J’avais envie de partager ça avec vous. Dire que c’est possible. Qu’à 40 ans, on n’est pas forcément éteint, envahi, presque paralysé par l’expérience, que l’on n’est pas fatalement saturé de désillusions même s’il reste peu de place pour les illusions ; il y a un entre-deux. Il y a autre chose, une autre sortie, une autre voie. Même si quelque part, au fond de mon coeur, je reste éternellement assise sur un tabouret de bar, un peu déconnectée du monde par les vapeurs d’alcool et que je n’en finis pas de croiser son regard – love at first sight. Si je l’aimerai toute ma vie, je ne l’attends plus, il est rangé dans un joli tiroir. J’ai finalement eu beaucoup de chance de ressentir cet élan, ce sentiment irraisonné, être cloué sur place par un autre être humain, démuni et enflammé (et ce n’est pas de mon ex dont je parle)
Il reste tellement d’espace pour autre chose. Je ne me sens pas rétrécie par le temps qui passe, cette quarantaine comme un étau. C’est fini, ça. La réconciliation comme une paix, la réconciliation comme un chemin. Un autre espace s’est ouvert et j’adore m’y balader : je vous l’assure, on y croise des hommes charmants et délicieux…
C’est bon de lire ça. On dirait une ode à l’espérance, à la passion, à l’amour profond, intrinsèque. Content que tu reviennes dans le monde des indécis, des aventuriers du quotidien qui s’élancent dans un soupir vers des cœurs plus ou moins libres. Tu as raison de dire que tu te sens belle et intelligente, car c’est vrai, c’est ce que tu es, et tant pis si d’autres t’ont fait souffrir, ils n’ont peut-être pas vu, ou compris, après tout, on s’en fout, tu vis de manière exaltée, et ça, c’est précieux.
J’aime beaucoup, beaucoup, le mot espérance. Si on arrive à maintenir en vie ce mot dans nos coeurs, je crois que c’est gagné
Garder l’espérance, et le feu. Même à 50 ans, et même encore à 60. Mais les râteaux laissent de plus en plus de traces. Et les quadra, quinqua, sexagénaires préfèrent -pas tous, c’est vrai- celles qui pourraient être leurs filles voire leurs petites-filles …
J’aime beaucoup l’idée de la vieille dame bienveillante.
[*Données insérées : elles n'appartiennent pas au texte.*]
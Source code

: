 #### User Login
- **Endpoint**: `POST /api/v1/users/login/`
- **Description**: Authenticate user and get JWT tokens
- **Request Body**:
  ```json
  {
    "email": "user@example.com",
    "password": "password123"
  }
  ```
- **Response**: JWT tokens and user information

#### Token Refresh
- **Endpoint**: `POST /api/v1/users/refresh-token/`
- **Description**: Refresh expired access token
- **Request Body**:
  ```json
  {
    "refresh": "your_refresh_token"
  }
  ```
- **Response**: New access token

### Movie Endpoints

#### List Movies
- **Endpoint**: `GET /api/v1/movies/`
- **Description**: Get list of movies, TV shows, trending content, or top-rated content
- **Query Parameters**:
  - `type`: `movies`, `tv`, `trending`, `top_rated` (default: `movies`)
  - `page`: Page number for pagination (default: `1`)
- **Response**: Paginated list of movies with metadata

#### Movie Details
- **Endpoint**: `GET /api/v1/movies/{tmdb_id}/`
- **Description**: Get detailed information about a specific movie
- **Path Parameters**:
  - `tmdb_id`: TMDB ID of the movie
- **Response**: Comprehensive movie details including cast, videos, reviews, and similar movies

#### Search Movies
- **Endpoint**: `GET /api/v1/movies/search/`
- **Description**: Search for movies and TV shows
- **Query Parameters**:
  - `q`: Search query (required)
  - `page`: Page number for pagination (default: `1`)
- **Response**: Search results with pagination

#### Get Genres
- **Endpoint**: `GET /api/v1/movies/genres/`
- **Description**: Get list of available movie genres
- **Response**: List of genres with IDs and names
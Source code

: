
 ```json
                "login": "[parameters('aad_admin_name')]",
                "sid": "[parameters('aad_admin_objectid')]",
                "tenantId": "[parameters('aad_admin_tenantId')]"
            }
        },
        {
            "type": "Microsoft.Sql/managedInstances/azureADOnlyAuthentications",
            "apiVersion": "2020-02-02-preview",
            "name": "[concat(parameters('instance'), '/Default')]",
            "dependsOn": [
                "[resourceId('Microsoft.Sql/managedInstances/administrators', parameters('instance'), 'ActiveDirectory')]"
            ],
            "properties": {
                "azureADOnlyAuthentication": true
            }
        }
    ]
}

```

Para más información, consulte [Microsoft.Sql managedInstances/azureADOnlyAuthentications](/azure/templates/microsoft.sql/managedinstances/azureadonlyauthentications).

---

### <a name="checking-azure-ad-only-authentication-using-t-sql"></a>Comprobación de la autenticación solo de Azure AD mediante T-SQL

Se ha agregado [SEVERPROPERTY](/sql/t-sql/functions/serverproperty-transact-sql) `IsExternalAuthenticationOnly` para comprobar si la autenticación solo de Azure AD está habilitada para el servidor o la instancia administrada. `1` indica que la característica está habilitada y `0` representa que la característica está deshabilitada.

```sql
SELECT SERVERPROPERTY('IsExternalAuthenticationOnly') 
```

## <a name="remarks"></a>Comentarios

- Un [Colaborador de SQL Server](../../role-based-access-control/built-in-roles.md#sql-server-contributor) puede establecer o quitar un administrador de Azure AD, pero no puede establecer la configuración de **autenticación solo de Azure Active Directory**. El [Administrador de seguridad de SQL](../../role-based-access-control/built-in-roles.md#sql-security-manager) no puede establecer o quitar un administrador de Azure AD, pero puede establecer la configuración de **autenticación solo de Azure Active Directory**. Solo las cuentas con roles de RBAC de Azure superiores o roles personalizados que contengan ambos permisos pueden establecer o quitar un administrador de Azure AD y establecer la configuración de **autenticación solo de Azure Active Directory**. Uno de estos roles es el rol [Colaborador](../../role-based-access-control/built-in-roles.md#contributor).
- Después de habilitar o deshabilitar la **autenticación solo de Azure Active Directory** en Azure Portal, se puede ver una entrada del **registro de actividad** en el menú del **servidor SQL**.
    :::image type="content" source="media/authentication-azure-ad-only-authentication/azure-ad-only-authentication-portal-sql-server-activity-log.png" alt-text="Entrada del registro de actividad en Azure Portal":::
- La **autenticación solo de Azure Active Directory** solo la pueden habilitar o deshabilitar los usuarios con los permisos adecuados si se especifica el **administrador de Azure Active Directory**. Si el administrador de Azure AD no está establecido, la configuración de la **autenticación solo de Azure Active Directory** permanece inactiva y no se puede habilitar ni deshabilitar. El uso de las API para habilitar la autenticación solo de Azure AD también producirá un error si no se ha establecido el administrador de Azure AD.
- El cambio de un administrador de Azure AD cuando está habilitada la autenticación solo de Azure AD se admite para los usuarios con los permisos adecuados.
Que l’on peut être aussi à 43 ans (mon âge également). Plus d’amour, de sourire et de bienveillance pour des rêves d’un monde plus beau auquel on ne peut que contribuer de cette façon.
Le bonheur est contagieux. En étant comme tu le décris tu attireras les gens comme des aimants. J’en suis persuadée 🙂
Je te souhaite plein de belles et bonnes choses pour la suite !
J’arrive moi aussi aux 4 ans de séparation et j’ai 10 ans de plus que toi. J’espère accéder à cette légèreté qui fera revenir mon large sourire et mon regard « coquin » qui plait (encore) aux hommes.
Merci pour ce billet d’humeur plein d’amour et d’indulgence pour toi-même!
De la très soutenable légèreté de l’être…
C’est long la simplicité et l’authenticité. Mais de quoi avait-on peur ?
Une image, une minable petite image de soi.
C’est quand on ne se soucie plus du mirroir que d’un coup, nous sommes plus beaux. Une fraîche drôlerie de l’existence.
Et il y en aura d’autres pour vieillir joyeusement.